> Stored data:

↓↓↓

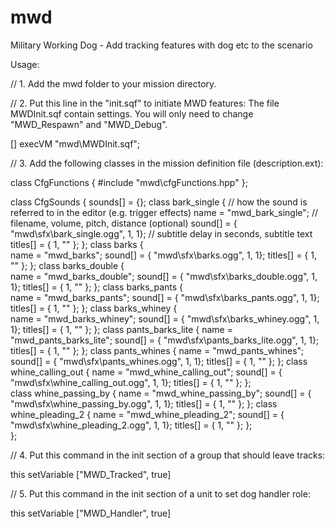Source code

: # mwd
Military Working Dog - Add tracking features with dog etc to the scenario

Usage:

// 1. Add the mwd folder to your mission directory.

// 2. Put this line in the "init.sqf" to initiate MWD features:
The file MWDInit.sqf contain settings. 
You will only need to change "MWD_Respawn" and "MWD_Debug".

[] execVM "mwd\MWDInit.sqf";

// 3. Add the following classes in the mission definition file (description.ext):

class CfgFunctions 
{ 
   #include "mwd\cfgFunctions.hpp"
};


class CfgSounds
{
	sounds[] = {};
	class bark_single
	{
		// how the sound is referred to in the editor (e.g. trigger effects)
		name = "mwd_bark_single";
		// filename, volume, pitch, distance (optional)
		sound[] = { "mwd\sfx\bark_single.ogg",  1, 1};
		// subtitle delay in seconds, subtitle text
		titles[] = { 1, "" };
	};
	class barks
	{		
		name = "mwd_barks";
		sound[] = { "mwd\sfx\barks.ogg", 1, 1};
		titles[] = { 1, "" };
	};
	class barks_double
	{		
		name = "mwd_barks_double";
		sound[] = { "mwd\sfx\barks_double.ogg", 1, 1};
		titles[] = { 1, "" };
	};
	class barks_pants
	{		
		name = "mwd_barks_pants";
		sound[] = { "mwd\sfx\barks_pants.ogg", 1, 1};
		titles[] = { 1, "" };
	};
	class barks_whiney
	{		
		name = "mwd_barks_whiney";
		sound[] = { "mwd\sfx\barks_whiney.ogg", 1, 1};
		titles[] = { 1, "" };
	};
	class pants_barks_lite
	{
		name = "mwd_pants_barks_lite";
		sound[] = { "mwd\sfx\pants_barks_lite.ogg", 1, 1};
		titles[] = { 1, "" };
	};
	class pants_whines
	{
		name = "mwd_pants_whines";
		sound[] = { "mwd\sfx\pants_whines.ogg", 1, 1};
		titles[] = { 1, "" };
	};
	class whine_calling_out
	{
		name = "mwd_whine_calling_out";
		sound[] = { "mwd\sfx\whine_calling_out.ogg", 1, 1};
		titles[] = { 1, "" };
	};	
	class whine_passing_by
	{
		name = "mwd_whine_passing_by";
		sound[] = { "mwd\sfx\whine_passing_by.ogg", 1, 1};
		titles[] = { 1, "" };
	};
	class whine_pleading_2
	{
		name = "mwd_whine_pleading_2";
		sound[] = { "mwd\sfx\whine_pleading_2.ogg", 1, 1};
		titles[] = { 1, "" };
	};			
};

// 4. Put this command in the init section of a group that should leave tracks:

this setVariable ["MWD_Tracked", true]

// 5. Put this command in the init section of a unit to set dog handler role:

this setVariable ["MWD_Handler", true]
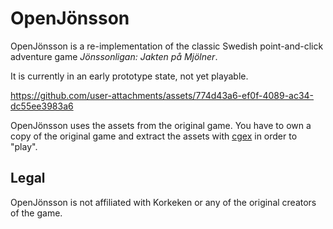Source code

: # OpenJönsson

OpenJönsson is a re-implementation of the classic Swedish point-and-click adventure game *Jönssonligan: Jakten på Mjölner*.

It is currently in an early prototype state, not yet playable.

https://github.com/user-attachments/assets/774d43a6-ef0f-4089-ac34-dc55ee3983a6

OpenJönsson uses the assets from the original game. You have to own a copy of the original game and extract the assets with [cgex](https://github.com/kottz/cgex) in order to "play". 

## Legal
OpenJönsson is not affiliated with Korkeken or any of the original creators of the game.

↑↑↑

> WHAT THE TASK ASKS: A verbatim reproduction of each entry is expected, with every picture omitted.

> RESULT OF THIS TASK:
Source code

: # mwd
Military Working Dog - Add tracking features with dog etc to the scenario

Usage:

// 1. Add the mwd folder to your mission directory.

// 2. Put this line in the "init.sqf" to initiate MWD features:
The file MWDInit.sqf contain settings. 
You will only need to change "MWD_Respawn" and "MWD_Debug".

[] execVM "mwd\MWDInit.sqf";

// 3. Add the following classes in the mission definition file (description.ext):

class CfgFunctions 
{ 
   #include "mwd\cfgFunctions.hpp"
};


class CfgSounds
{
	sounds[] = {};
	class bark_single
	{
		// how the sound is referred to in the editor (e.g. trigger effects)
		name = "mwd_bark_single";
		// filename, volume, pitch, distance (optional)
		sound[] = { "mwd\sfx\bark_single.ogg",  1, 1};
		// subtitle delay in seconds, subtitle text
		titles[] = { 1, "" };
	};
	class barks
	{		
		name = "mwd_barks";
		sound[] = { "mwd\sfx\barks.ogg", 1, 1};
		titles[] = { 1, "" };
	};
	class barks_double
	{		
		name = "mwd_barks_double";
		sound[] = { "mwd\sfx\barks_double.ogg", 1, 1};
		titles[] = { 1, "" };
	};
	class barks_pants
	{		
		name = "mwd_barks_pants";
		sound[] = { "mwd\sfx\barks_pants.ogg", 1, 1};
		titles[] = { 1, "" };
	};
	class barks_whiney
	{		
		name = "mwd_barks_whiney";
		sound[] = { "mwd\sfx\barks_whiney.ogg", 1, 1};
		titles[] = { 1, "" };
	};
	class pants_barks_lite
	{
		name = "mwd_pants_barks_lite";
		sound[] = { "mwd\sfx\pants_barks_lite.ogg", 1, 1};
		titles[] = { 1, "" };
	};
	class pants_whines
	{
		name = "mwd_pants_whines";
		sound[] = { "mwd\sfx\pants_whines.ogg", 1, 1};
		titles[] = { 1, "" };
	};
	class whine_calling_out
	{
		name = "mwd_whine_calling_out";
		sound[] = { "mwd\sfx\whine_calling_out.ogg", 1, 1};
		titles[] = { 1, "" };
	};	
	class whine_passing_by
	{
		name = "mwd_whine_passing_by";
		sound[] = { "mwd\sfx\whine_passing_by.ogg", 1, 1};
		titles[] = { 1, "" };
	};
	class whine_pleading_2
	{
		name = "mwd_whine_pleading_2";
		sound[] = { "mwd\sfx\whine_pleading_2.ogg", 1, 1};
		titles[] = { 1, "" };
	};			
};

// 4. Put this command in the init section of a group that should leave tracks:

this setVariable ["MWD_Tracked", true]

// 5. Put this command in the init section of a unit to set dog handler role:

this setVariable ["MWD_Handler", true]
Source code

: # OpenJönsson

OpenJönsson is a re-implementation of the classic Swedish point-and-click adventure game *Jönssonligan: Jakten på Mjölner*.

It is currently in an early prototype state, not yet playable.

https://github.com/user-attachments/assets/774d43a6-ef0f-4089-ac34-dc55ee3983a6

OpenJönsson uses the assets from the original game. You have to own a copy of the original game and extract the assets with [cgex](https://github.com/kottz/cgex) in order to "play". 

## Legal
OpenJönsson is not affiliated with Korkeken or any of the original creators of the game.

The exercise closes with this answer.